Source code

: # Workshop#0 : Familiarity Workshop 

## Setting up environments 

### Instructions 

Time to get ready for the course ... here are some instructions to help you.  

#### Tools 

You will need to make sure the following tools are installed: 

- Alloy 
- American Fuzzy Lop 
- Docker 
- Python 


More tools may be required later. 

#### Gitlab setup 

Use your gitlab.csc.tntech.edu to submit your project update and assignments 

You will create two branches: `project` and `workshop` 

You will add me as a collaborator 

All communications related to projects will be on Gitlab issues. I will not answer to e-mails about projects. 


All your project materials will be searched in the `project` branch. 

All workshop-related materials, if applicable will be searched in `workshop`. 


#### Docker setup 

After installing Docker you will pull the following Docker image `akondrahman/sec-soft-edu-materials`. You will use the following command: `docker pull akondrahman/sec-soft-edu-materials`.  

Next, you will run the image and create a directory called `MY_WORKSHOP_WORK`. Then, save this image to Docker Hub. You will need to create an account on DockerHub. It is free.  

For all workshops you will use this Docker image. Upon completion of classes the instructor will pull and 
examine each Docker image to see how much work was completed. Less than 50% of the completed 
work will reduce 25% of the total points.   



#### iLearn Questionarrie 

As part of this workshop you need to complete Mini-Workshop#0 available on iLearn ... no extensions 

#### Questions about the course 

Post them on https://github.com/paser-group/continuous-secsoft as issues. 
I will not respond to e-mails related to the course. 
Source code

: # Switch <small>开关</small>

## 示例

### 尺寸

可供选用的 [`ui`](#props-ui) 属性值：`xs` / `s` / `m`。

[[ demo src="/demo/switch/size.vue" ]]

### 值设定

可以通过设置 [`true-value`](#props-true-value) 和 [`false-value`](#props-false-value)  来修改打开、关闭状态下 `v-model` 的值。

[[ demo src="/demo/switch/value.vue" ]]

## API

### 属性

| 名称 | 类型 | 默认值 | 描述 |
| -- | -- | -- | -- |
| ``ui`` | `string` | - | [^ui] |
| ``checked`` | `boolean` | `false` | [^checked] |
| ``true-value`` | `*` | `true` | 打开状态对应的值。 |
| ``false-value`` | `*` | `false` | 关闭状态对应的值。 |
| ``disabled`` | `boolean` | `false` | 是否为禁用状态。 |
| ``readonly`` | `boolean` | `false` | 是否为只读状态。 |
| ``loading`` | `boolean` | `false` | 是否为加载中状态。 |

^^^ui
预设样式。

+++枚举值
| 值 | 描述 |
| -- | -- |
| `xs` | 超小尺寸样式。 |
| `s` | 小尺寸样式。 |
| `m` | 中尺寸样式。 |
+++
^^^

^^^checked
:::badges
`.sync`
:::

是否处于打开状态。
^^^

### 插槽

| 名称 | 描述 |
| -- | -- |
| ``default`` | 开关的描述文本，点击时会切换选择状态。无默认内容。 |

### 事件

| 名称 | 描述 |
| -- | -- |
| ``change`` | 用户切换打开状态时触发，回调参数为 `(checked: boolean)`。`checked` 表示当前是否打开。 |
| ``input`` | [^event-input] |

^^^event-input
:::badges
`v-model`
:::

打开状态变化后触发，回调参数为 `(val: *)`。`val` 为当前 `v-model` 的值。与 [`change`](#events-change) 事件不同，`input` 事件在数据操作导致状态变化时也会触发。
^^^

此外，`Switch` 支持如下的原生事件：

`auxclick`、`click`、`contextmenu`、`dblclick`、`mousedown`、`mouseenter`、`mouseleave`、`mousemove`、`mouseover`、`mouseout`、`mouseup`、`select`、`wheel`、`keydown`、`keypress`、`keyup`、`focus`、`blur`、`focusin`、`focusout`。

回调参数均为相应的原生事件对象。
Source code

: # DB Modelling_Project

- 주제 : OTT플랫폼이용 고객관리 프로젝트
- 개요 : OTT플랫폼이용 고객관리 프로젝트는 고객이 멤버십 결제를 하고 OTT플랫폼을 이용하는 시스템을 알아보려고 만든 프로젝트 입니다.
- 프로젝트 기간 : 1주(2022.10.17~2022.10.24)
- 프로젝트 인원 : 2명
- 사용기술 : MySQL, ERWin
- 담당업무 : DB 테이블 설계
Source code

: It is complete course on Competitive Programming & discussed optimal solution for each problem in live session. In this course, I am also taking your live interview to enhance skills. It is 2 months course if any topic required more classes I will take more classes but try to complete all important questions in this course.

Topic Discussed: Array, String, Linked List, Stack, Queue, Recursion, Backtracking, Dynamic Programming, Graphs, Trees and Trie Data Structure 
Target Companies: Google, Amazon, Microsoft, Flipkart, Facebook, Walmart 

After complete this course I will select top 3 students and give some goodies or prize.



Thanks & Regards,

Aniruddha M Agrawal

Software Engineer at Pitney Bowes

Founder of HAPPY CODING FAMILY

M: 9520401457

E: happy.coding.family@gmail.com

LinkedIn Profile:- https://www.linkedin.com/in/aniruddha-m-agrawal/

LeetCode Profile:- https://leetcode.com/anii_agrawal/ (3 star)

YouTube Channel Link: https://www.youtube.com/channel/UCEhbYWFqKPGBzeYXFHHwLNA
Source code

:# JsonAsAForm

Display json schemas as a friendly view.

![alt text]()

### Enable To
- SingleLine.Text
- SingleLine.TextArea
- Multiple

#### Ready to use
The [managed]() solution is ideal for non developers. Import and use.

* * * *

WHAT YOU HAVE TO DO - Every entry must be output again exactly as it was given.

ANSWER TO THIS TASK -
Source code

: # Workshop#0 : Familiarity Workshop 

## Setting up environments 

### Instructions 

Time to get ready for the course ... here are some instructions to help you.  

#### Tools 

You will need to make sure the following tools are installed: 

- Alloy 
- American Fuzzy Lop 
- Docker 
- Python 


More tools may be required later. 

#### Gitlab setup 

Use your gitlab.csc.tntech.edu to submit your project update and assignments 

You will create two branches: `project` and `workshop` 

You will add me as a collaborator 

All communications related to projects will be on Gitlab issues. I will not answer to e-mails about projects. 


All your project materials will be searched in the `project` branch. 

All workshop-related materials, if applicable will be searched in `workshop`. 


#### Docker setup 

After installing Docker you will pull the following Docker image `akondrahman/sec-soft-edu-materials`. You will use the following command: `docker pull akondrahman/sec-soft-edu-materials`.  

Next, you will run the image and create a directory called `MY_WORKSHOP_WORK`. Then, save this image to Docker Hub. You will need to create an account on DockerHub. It is free.  

For all workshops you will use this Docker image. Upon completion of classes the instructor will pull and 
examine each Docker image to see how much work was completed. Less than 50% of the completed 
work will reduce 25% of the total points.   



#### iLearn Questionarrie 

As part of this workshop you need to complete Mini-Workshop#0 available on iLearn ... no extensions 

#### Questions about the course 

Post them on https://github.com/paser-group/continuous-secsoft as issues. 
I will not respond to e-mails related to the course. 
Source code

: # Switch <small>开关</small>

## 示例

### 尺寸

可供选用的 [`ui`](#props-ui) 属性值：`xs` / `s` / `m`。

[[ demo src="/demo/switch/size.vue" ]]

### 值设定

可以通过设置 [`true-value`](#props-true-value) 和 [`false-value`](#props-false-value)  来修改打开、关闭状态下 `v-model` 的值。

[[ demo src="/demo/switch/value.vue" ]]

## API

### 属性

| 名称 | 类型 | 默认值 | 描述 |
| -- | -- | -- | -- |
| ``ui`` | `string` | - | [^ui] |
| ``checked`` | `boolean` | `false` | [^checked] |
| ``true-value`` | `*` | `true` | 打开状态对应的值。 |
| ``false-value`` | `*` | `false` | 关闭状态对应的值。 |
| ``disabled`` | `boolean` | `false` | 是否为禁用状态。 |
| ``readonly`` | `boolean` | `false` | 是否为只读状态。 |
| ``loading`` | `boolean` | `false` | 是否为加载中状态。 |

^^^ui
预设样式。

+++枚举值
| 值 | 描述 |
| -- | -- |
| `xs` | 超小尺寸样式。 |
| `s` | 小尺寸样式。 |
| `m` | 中尺寸样式。 |
+++
^^^

^^^checked
:::badges
`.sync`
:::

是否处于打开状态。
^^^

### 插槽

| 名称 | 描述 |
| -- | -- |
| ``default`` | 开关的描述文本，点击时会切换选择状态。无默认内容。 |

### 事件

| 名称 | 描述 |
| -- | -- |
| ``change`` | 用户切换打开状态时触发，回调参数为 `(checked: boolean)`。`checked` 表示当前是否打开。 |
| ``input`` | [^event-input] |

^^^event-input
:::badges
`v-model`
:::

打开状态变化后触发，回调参数为 `(val: *)`。`val` 为当前 `v-model` 的值。与 [`change`](#events-change) 事件不同，`input` 事件在数据操作导致状态变化时也会触发。
^^^

此外，`Switch` 支持如下的原生事件：

`auxclick`、`click`、`contextmenu`、`dblclick`、`mousedown`、`mouseenter`、`mouseleave`、`mousemove`、`mouseover`、`mouseout`、`mouseup`、`select`、`wheel`、`keydown`、`keypress`、`keyup`、`focus`、`blur`、`focusin`、`focusout`。

回调参数均为相应的原生事件对象。
Source code

: # DB Modelling_Project

- 주제 : OTT플랫폼이용 고객관리 프로젝트
- 개요 : OTT플랫폼이용 고객관리 프로젝트는 고객이 멤버십 결제를 하고 OTT플랫폼을 이용하는 시스템을 알아보려고 만든 프로젝트 입니다.
- 프로젝트 기간 : 1주(2022.10.17~2022.10.24)
- 프로젝트 인원 : 2명
- 사용기술 : MySQL, ERWin
- 담당업무 : DB 테이블 설계
Source code

: It is complete course on Competitive Programming & discussed optimal solution for each problem in live session. In this course, I am also taking your live interview to enhance skills. It is 2 months course if any topic required more classes I will take more classes but try to complete all important questions in this course.

Topic Discussed: Array, String, Linked List, Stack, Queue, Recursion, Backtracking, Dynamic Programming, Graphs, Trees and Trie Data Structure 
Target Companies: Google, Amazon, Microsoft, Flipkart, Facebook, Walmart 

After complete this course I will select top 3 students and give some goodies or prize.



Thanks & Regards,

Aniruddha M Agrawal

Software Engineer at Pitney Bowes

Founder of HAPPY CODING FAMILY

M: 9520401457

E: happy.coding.family@gmail.com

LinkedIn Profile:- https://www.linkedin.com/in/aniruddha-m-agrawal/

LeetCode Profile:- https://leetcode.com/anii_agrawal/ (3 star)

YouTube Channel Link: https://www.youtube.com/channel/UCEhbYWFqKPGBzeYXFHHwLNA
Source code

:# JsonAsAForm

Display json schemas as a friendly view.

![alt text]()

### Enable To
- SingleLine.Text
- SingleLine.TextArea
- Multiple

#### Ready to use
The [managed]() solution is ideal for non developers. Import and use.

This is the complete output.